SMP launches 2021-23 Strategic Plan

08 September 2021

The Scotland Malawi Partnership is very pleased to share its Strategic Plan for 2021-23, outlining how the Partnership will:

  1. Strengthen and coordinate its members’ links, through information, advice, events and forums
  2. Inform and inspire the public about the people-to-people model of dignified partnership
  3. Celebrate and support the next generation of young people leading the relationship
  4. Influence others & represent members’ interests, ensuring continued public & political support
  5. Develop its own organisation, increasing our impact, efficiency, governance and effectiveness.

For each of these five strands of work, this strategy sets out what the Partnership will continue, what it will consolidate, and what it will adapt, to ensure it can succeed through these changing and challenging time.

Strat plan image 2

Ordinarily, the SMP has a three-year strategic plan which is co-terminus with its triennial core funding agreement with the Scottish Government (SG). This works well as it ensures the Strategy is fully funded, bringing together both the SMP’s SG-funded work and the non-SG funded. The Partnership remains hugely grateful to successive Scottish Governments for their far-sighted strategic support of the SMP.

In March 2020 the SMP Board decided not to sign-off and implement the draft 2020-23 Strategic Plan, which had been developed over the course of the preceding 12 months, through extensive member consultation, because it was clear that so much had changed for Scotland, Malawi and the SMP membership as a result of Covid-19. Instead, the Partnership developed, published and delivered an exceptional Covid-19 Response Strategy and Covid-19 Risk Register, to guide the charity’s work for at least the next 12 months. Through 2020-21, the SMP continued to deliver on its Scottish Government core funded commitments, albeit moving all events and engagements to digital channels, as well as delivering its new Covid-19 Response Strategy.

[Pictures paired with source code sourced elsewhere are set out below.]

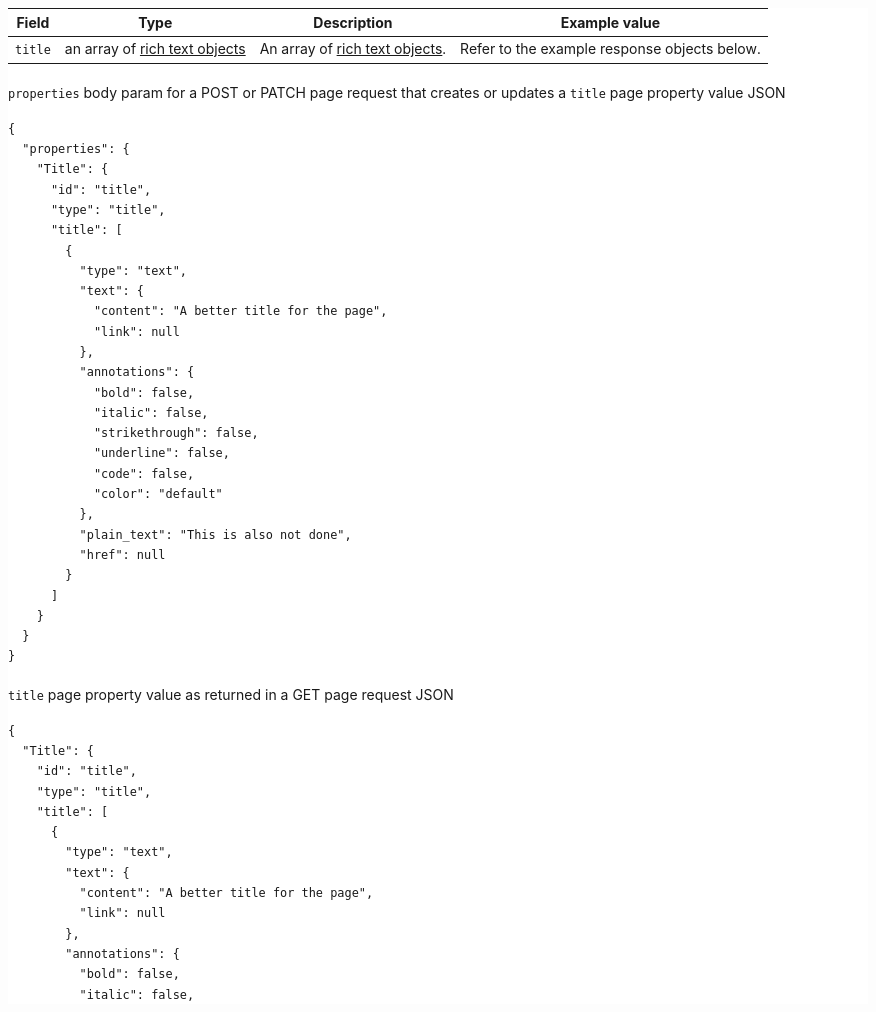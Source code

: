 ### [](https://developers.notion.com/reference/page-property-values#title)
Field | Type | Description | Example value  
---|---|---|---  
`title` | an array of [rich text objects](https://developers.notion.com/reference/rich-text) | An array of [rich text objects](https://developers.notion.com/reference/rich-text). | Refer to the example response objects below.  
#### 
`properties` body param for a POST or PATCH page request that creates or updates a `title` page property value
[](https://developers.notion.com/reference/page-property-values#example-properties-body-param-for-a-post-or-patch-page-request-that-creates-or-updates-a-title-page-property-value)
JSON
```
{
  "properties": {
    "Title": {
      "id": "title",
      "type": "title",
      "title": [
        {
          "type": "text",
          "text": {
            "content": "A better title for the page",
            "link": null
          },
          "annotations": {
            "bold": false,
            "italic": false,
            "strikethrough": false,
            "underline": false,
            "code": false,
            "color": "default"
          },
          "plain_text": "This is also not done",
          "href": null
        }
      ]
    }
  }
}

```

#### 
`title` page property value as returned in a GET page request
[](https://developers.notion.com/reference/page-property-values#example-title-page-property-value-as-returned-in-a-get-page-request)
JSON
```
{
  "Title": {
    "id": "title",
    "type": "title",
    "title": [
      {
        "type": "text",
        "text": {
          "content": "A better title for the page",
          "link": null
        },
        "annotations": {
          "bold": false,
          "italic": false,
```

Feedback from members and stakeholders in the SMP’s 2020/21 end of year review was exceptionally positive, with a strong sense that the SMP had stepped-up to this unique set of challenges well, re-inventing itself as a digital network and delivering Covid-19 Coordination services praised by the President of Malawi.

The SMP Board recognises that the challenge of Covid is a very long way from being over, with almost no Scotland-Malawi travel, worryingly low vaccination rates in Malawi, immense funding challenges, schools struggling to catch-up, and the constant threat of new variants hanging over both nations. However, the Board feels it is important not to entirely forget the 2020-23 Strategy, given so many in Scotland and Malawi had fed their needs, hopes and priorities into the planning.

The Board has therefore returned to the draft 2020-23 Strategy as was, assessing what should continue from this and what should evolve, in the final two years of this strategic period. Keeping this to just the two years remaining, ensures our strategic planning cycle and core finding will once again be co-terminus.

This Strategy is informed by feedback from the SMP’s last full Strategic Plan (2017-20); the Partnership’s 2020-23 core funding agreement with the Scottish Government; and the unique set of circumstances over the last year, including the Covid-19 pandemic, the inspiring Black Lives Matter movement, and major changes in and with the Scottish, UK and Malawian governments and parliaments.

The SMP is committed to remaining an agile organisation. Through these difficult and dynamic times this is more important than ever. This strategy therefore offers a direction of travel rather than strict step-by-step deliverables which must be adhered to. The SMP will be principally led by the evolving needs and priorities of its members and partners and stands with friends in Malawi, as both our nations navigate these testing waters.